In Vacanze col gangster ('52), un noir degli equivoci all'italiana, si ha la prima apparizione, anche se fugace, di due attori che
spopoleranno vent'anni dopo: Terence Hill e Bud Spencer (M.Girotti e C. Pedersoli).

Dopo Amore in città ('53) con registi vari, Risi si cimenta con il terzo episodio della serie Pane amore e... ('55), succedendo ai due
riuscitissimi di Comencini. Sparisce la Lollo ed entra in scena la prorompente Loren; però il film perde di freschezza. Nel bellissimo Il
segno di Venere ('55), fra tanti bravissimi attori primeggia la Franca Valeri, e la Loren, suo malgrado, nulla può pur con le molte doti
naturali messe in campo.

Due films di grande successo ed altrettanti incassi che segnano l'evoluzione del cinema italiano sono Poveri ma belli ('56) e Belle ma
povere ('57). Seguono altri lavori più o meno riusciti come La nonna Sabella ('57); Venezia, la luna e tu ('58); Il mattatore ('59); Poveri
milionari ('59); fino al ben costruito Il vedovo ('59), un thriller imperniato sul tentativo di assassinio della moglie ricca a scopo eredità,
organizzato da incapaci comandati da un Sordi insolitamente misurato.

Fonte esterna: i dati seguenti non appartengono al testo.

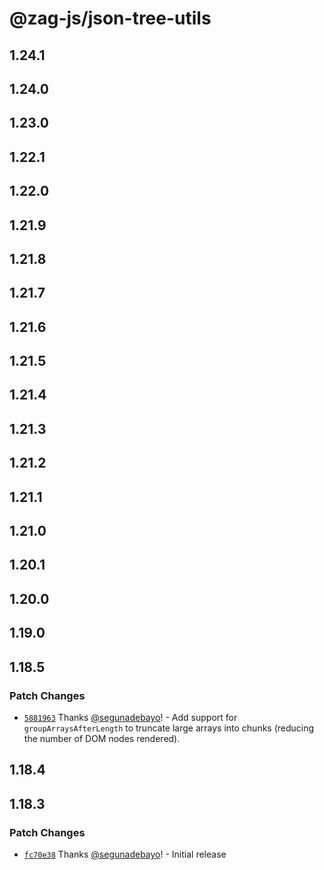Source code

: # @zag-js/json-tree-utils

## 1.24.1

## 1.24.0

## 1.23.0

## 1.22.1

## 1.22.0

## 1.21.9

## 1.21.8

## 1.21.7

## 1.21.6

## 1.21.5

## 1.21.4

## 1.21.3

## 1.21.2

## 1.21.1

## 1.21.0

## 1.20.1

## 1.20.0

## 1.19.0

## 1.18.5

### Patch Changes

- [`5881963`](https://github.com/chakra-ui/zag/commit/5881963e9d3fb9303b9a471ddf22d28f552fb2df) Thanks
  [@segunadebayo](https://github.com/segunadebayo)! - Add support for `groupArraysAfterLength` to truncate large arrays
  into chunks (reducing the number of DOM nodes rendered).

## 1.18.4

## 1.18.3

### Patch Changes

- [`fc70e38`](https://github.com/chakra-ui/zag/commit/fc70e385cb31746fd5c03d80b7fc3bff6f12c246) Thanks
  [@segunadebayo](https://github.com/segunadebayo)! - Initial release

Sempre ineccepibile la Franca Valeri.

-Antonio Pietrangeli dedica diverse sue opere alla trattazione dell'universo femminile; inizia col ritratto di una giovane domestica per
analizzare acutamente una galleria sociale emergente da famiglie della borghesia ne Il sole negli occhi ('53), per proseguire con
alterne fortune in Amori di mezzo secolo ('54); Lo scapolo ('55); Nata di marzo ('57); Souvenir d'Italie ('57).

-Francesco Rosi dimostra di essere un acuto osservatore della storia nazionale e di saper affrontare fatti di cronaca per giungere a
chiare denunce delle logiche del potere e delle collusioni connesse. Prima opera è La sfida ('58), ambientato nel mondo dei mercati
ortofrutticoli e dei boss che lo controllano; I magliari ('59), sposta l'azione in Germania per affrontare un'altra realtà, il controllo del
mercato dei tessuti. Sempre efficace Sordi, tuttavia la sua presenza tende a far scivolare il film verso la commedia.

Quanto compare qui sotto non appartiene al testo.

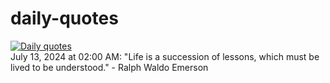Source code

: # daily-quotes
[![Daily quotes](https://github.com/ceepu8/daily-quotes/actions/workflows/daily-quote.yml/badge.svg)](https://github.com/ceepu8/daily-quotes/actions/workflows/daily-quote.yml)<br/>
July 13, 2024 at 02:00 AM: "Life is a succession of lessons, which must be lived to be understood." - Ralph Waldo Emerson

-Goffredo Alessandrini: Camicie rosse ('52).

Anche gli anni cinquanta se ne vanno...

Gli anni cinquanta si chiudono lasciando il campo agli esplosivi anni sessanta, un'epoca dei "Grandi Autori", di grande vitalità; si
avrà La dolce vita ('60) di Fellini; Rocco e i suoi fratelli (' ) di Visconti; L'avventura (' ) di Antonioni.

Poi debutteranno Olmi, Petri, i Taviani, Pasolini, Bertolucci, la Wertmüller, Zeffirelli, Zurlini ecc.